### Aim of the task
An exact copy of every entry is the required answer.

[Plain-text document sources]
━━━━━━━━

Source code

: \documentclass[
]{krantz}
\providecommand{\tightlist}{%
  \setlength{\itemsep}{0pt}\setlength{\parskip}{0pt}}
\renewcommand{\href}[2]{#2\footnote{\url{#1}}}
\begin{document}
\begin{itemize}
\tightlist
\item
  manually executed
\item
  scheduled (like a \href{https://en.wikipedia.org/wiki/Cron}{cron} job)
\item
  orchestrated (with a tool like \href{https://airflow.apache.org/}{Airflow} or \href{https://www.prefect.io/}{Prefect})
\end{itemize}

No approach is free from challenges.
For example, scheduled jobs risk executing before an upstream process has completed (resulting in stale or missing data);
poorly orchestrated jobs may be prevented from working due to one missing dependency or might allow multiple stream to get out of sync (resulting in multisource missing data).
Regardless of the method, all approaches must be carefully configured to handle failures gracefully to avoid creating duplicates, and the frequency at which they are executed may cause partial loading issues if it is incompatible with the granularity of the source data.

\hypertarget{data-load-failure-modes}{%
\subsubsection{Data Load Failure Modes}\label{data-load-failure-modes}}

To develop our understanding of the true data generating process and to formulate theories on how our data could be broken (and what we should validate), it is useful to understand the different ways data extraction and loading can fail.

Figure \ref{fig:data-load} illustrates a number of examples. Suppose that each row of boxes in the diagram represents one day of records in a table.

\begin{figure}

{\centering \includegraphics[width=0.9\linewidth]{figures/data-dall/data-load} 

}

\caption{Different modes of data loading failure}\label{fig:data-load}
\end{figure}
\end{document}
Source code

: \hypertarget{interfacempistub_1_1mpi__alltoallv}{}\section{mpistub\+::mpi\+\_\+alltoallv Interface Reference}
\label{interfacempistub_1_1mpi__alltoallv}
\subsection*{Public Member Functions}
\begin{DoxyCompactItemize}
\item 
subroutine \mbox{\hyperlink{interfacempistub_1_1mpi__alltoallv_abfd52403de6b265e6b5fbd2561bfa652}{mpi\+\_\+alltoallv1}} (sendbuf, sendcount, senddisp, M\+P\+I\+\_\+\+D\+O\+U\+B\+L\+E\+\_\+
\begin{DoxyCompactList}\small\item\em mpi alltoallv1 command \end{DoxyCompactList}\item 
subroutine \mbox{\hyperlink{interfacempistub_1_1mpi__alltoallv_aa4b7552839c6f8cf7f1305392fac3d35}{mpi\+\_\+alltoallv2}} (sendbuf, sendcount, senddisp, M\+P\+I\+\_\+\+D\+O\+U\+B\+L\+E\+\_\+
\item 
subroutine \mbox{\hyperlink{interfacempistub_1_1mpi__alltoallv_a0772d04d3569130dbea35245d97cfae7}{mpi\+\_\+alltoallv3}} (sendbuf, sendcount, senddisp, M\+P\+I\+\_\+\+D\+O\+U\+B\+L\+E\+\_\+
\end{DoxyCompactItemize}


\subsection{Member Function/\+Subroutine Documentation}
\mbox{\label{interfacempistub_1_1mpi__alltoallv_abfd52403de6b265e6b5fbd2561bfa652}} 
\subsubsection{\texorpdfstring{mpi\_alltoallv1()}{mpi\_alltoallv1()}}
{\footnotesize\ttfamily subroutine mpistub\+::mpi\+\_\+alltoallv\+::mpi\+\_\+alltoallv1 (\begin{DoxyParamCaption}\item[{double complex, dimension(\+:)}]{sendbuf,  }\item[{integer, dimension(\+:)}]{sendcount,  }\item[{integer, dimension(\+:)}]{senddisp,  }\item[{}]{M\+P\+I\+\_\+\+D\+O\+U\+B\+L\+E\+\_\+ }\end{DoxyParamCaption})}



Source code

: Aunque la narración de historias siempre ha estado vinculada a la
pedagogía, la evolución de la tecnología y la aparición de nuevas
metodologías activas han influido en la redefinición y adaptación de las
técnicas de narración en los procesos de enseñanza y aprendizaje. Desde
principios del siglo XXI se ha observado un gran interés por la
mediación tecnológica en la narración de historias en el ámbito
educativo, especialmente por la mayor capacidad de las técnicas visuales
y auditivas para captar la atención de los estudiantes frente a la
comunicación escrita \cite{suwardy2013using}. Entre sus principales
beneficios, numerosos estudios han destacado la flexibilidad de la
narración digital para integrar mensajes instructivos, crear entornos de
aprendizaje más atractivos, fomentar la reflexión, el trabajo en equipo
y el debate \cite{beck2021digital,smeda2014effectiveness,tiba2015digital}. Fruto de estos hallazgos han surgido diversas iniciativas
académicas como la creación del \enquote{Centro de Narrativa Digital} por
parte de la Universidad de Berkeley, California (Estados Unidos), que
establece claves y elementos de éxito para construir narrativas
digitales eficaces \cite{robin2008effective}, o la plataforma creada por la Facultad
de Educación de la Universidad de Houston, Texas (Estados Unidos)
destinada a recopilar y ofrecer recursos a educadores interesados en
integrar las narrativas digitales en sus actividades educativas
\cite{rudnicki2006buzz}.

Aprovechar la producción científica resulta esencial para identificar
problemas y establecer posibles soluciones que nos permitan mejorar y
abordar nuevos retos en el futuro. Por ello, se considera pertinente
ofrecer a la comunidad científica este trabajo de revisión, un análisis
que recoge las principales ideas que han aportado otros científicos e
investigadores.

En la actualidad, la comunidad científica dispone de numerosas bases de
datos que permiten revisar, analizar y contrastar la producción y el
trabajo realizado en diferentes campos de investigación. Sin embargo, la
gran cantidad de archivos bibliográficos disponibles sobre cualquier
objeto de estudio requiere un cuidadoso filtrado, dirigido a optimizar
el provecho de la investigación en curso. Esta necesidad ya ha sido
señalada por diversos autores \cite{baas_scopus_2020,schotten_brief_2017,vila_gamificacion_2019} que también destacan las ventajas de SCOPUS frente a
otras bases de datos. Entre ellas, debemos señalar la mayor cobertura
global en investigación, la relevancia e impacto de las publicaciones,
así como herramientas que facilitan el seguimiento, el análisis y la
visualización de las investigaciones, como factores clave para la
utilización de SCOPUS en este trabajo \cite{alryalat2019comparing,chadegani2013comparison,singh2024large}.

━━━━━━━━

### Task response
Source code

: \documentclass[
]{krantz}
\providecommand{\tightlist}{%
  \setlength{\itemsep}{0pt}\setlength{\parskip}{0pt}}
\renewcommand{\href}[2]{#2\footnote{\url{#1}}}
\begin{document}
\begin{itemize}
\tightlist
\item
  manually executed
\item
  scheduled (like a \href{https://en.wikipedia.org/wiki/Cron}{cron} job)
\item
  orchestrated (with a tool like \href{https://airflow.apache.org/}{Airflow} or \href{https://www.prefect.io/}{Prefect})
\end{itemize}

No approach is free from challenges.
For example, scheduled jobs risk executing before an upstream process has completed (resulting in stale or missing data);
poorly orchestrated jobs may be prevented from working due to one missing dependency or might allow multiple stream to get out of sync (resulting in multisource missing data).
Regardless of the method, all approaches must be carefully configured to handle failures gracefully to avoid creating duplicates, and the frequency at which they are executed may cause partial loading issues if it is incompatible with the granularity of the source data.

\hypertarget{data-load-failure-modes}{%
\subsubsection{Data Load Failure Modes}\label{data-load-failure-modes}}

To develop our understanding of the true data generating process and to formulate theories on how our data could be broken (and what we should validate), it is useful to understand the different ways data extraction and loading can fail.

Figure \ref{fig:data-load} illustrates a number of examples. Suppose that each row of boxes in the diagram represents one day of records in a table.

\begin{figure}

{\centering \includegraphics[width=0.9\linewidth]{figures/data-dall/data-load} 

}

\caption{Different modes of data loading failure}\label{fig:data-load}
\end{figure}
\end{document}
Source code

: \hypertarget{interfacempistub_1_1mpi__alltoallv}{}\section{mpistub\+::mpi\+\_\+alltoallv Interface Reference}
\label{interfacempistub_1_1mpi__alltoallv}
\subsection*{Public Member Functions}
\begin{DoxyCompactItemize}
\item 
subroutine \mbox{\hyperlink{interfacempistub_1_1mpi__alltoallv_abfd52403de6b265e6b5fbd2561bfa652}{mpi\+\_\+alltoallv1}} (sendbuf, sendcount, senddisp, M\+P\+I\+\_\+\+D\+O\+U\+B\+L\+E\+\_\+
\begin{DoxyCompactList}\small\item\em mpi alltoallv1 command \end{DoxyCompactList}\item 
subroutine \mbox{\hyperlink{interfacempistub_1_1mpi__alltoallv_aa4b7552839c6f8cf7f1305392fac3d35}{mpi\+\_\+alltoallv2}} (sendbuf, sendcount, senddisp, M\+P\+I\+\_\+\+D\+O\+U\+B\+L\+E\+\_\+
\item 
subroutine \mbox{\hyperlink{interfacempistub_1_1mpi__alltoallv_a0772d04d3569130dbea35245d97cfae7}{mpi\+\_\+alltoallv3}} (sendbuf, sendcount, senddisp, M\+P\+I\+\_\+\+D\+O\+U\+B\+L\+E\+\_\+
\end{DoxyCompactItemize}


\subsection{Member Function/\+Subroutine Documentation}
\mbox{\label{interfacempistub_1_1mpi__alltoallv_abfd52403de6b265e6b5fbd2561bfa652}} 
\subsubsection{\texorpdfstring{mpi\_alltoallv1()}{mpi\_alltoallv1()}}
{\footnotesize\ttfamily subroutine mpistub\+::mpi\+\_\+alltoallv\+::mpi\+\_\+alltoallv1 (\begin{DoxyParamCaption}\item[{double complex, dimension(\+:)}]{sendbuf,  }\item[{integer, dimension(\+:)}]{sendcount,  }\item[{integer, dimension(\+:)}]{senddisp,  }\item[{}]{M\+P\+I\+\_\+\+D\+O\+U\+B\+L\+E\+\_\+ }\end{DoxyParamCaption})}



Source code

: Aunque la narración de historias siempre ha estado vinculada a la
pedagogía, la evolución de la tecnología y la aparición de nuevas
metodologías activas han influido en la redefinición y adaptación de las
técnicas de narración en los procesos de enseñanza y aprendizaje. Desde
principios del siglo XXI se ha observado un gran interés por la
mediación tecnológica en la narración de historias en el ámbito
educativo, especialmente por la mayor capacidad de las técnicas visuales
y auditivas para captar la atención de los estudiantes frente a la
comunicación escrita \cite{suwardy2013using}. Entre sus principales
beneficios, numerosos estudios han destacado la flexibilidad de la
narración digital para integrar mensajes instructivos, crear entornos de
aprendizaje más atractivos, fomentar la reflexión, el trabajo en equipo
y el debate \cite{beck2021digital,smeda2014effectiveness,tiba2015digital}. Fruto de estos hallazgos han surgido diversas iniciativas
académicas como la creación del \enquote{Centro de Narrativa Digital} por
parte de la Universidad de Berkeley, California (Estados Unidos), que
establece claves y elementos de éxito para construir narrativas
digitales eficaces \cite{robin2008effective}, o la plataforma creada por la Facultad
de Educación de la Universidad de Houston, Texas (Estados Unidos)
destinada a recopilar y ofrecer recursos a educadores interesados en
integrar las narrativas digitales en sus actividades educativas
\cite{rudnicki2006buzz}.

Aprovechar la producción científica resulta esencial para identificar
problemas y establecer posibles soluciones que nos permitan mejorar y
abordar nuevos retos en el futuro. Por ello, se considera pertinente
ofrecer a la comunidad científica este trabajo de revisión, un análisis
que recoge las principales ideas que han aportado otros científicos e
investigadores.

En la actualidad, la comunidad científica dispone de numerosas bases de
datos que permiten revisar, analizar y contrastar la producción y el
trabajo realizado en diferentes campos de investigación. Sin embargo, la
gran cantidad de archivos bibliográficos disponibles sobre cualquier
objeto de estudio requiere un cuidadoso filtrado, dirigido a optimizar
el provecho de la investigación en curso. Esta necesidad ya ha sido
señalada por diversos autores \cite{baas_scopus_2020,schotten_brief_2017,vila_gamificacion_2019} que también destacan las ventajas de SCOPUS frente a
otras bases de datos. Entre ellas, debemos señalar la mayor cobertura
global en investigación, la relevancia e impacto de las publicaciones,
así como herramientas que facilitan el seguimiento, el análisis y la
visualización de las investigaciones, como factores clave para la
utilización de SCOPUS en este trabajo \cite{alryalat2019comparing,chadegani2013comparison,singh2024large}.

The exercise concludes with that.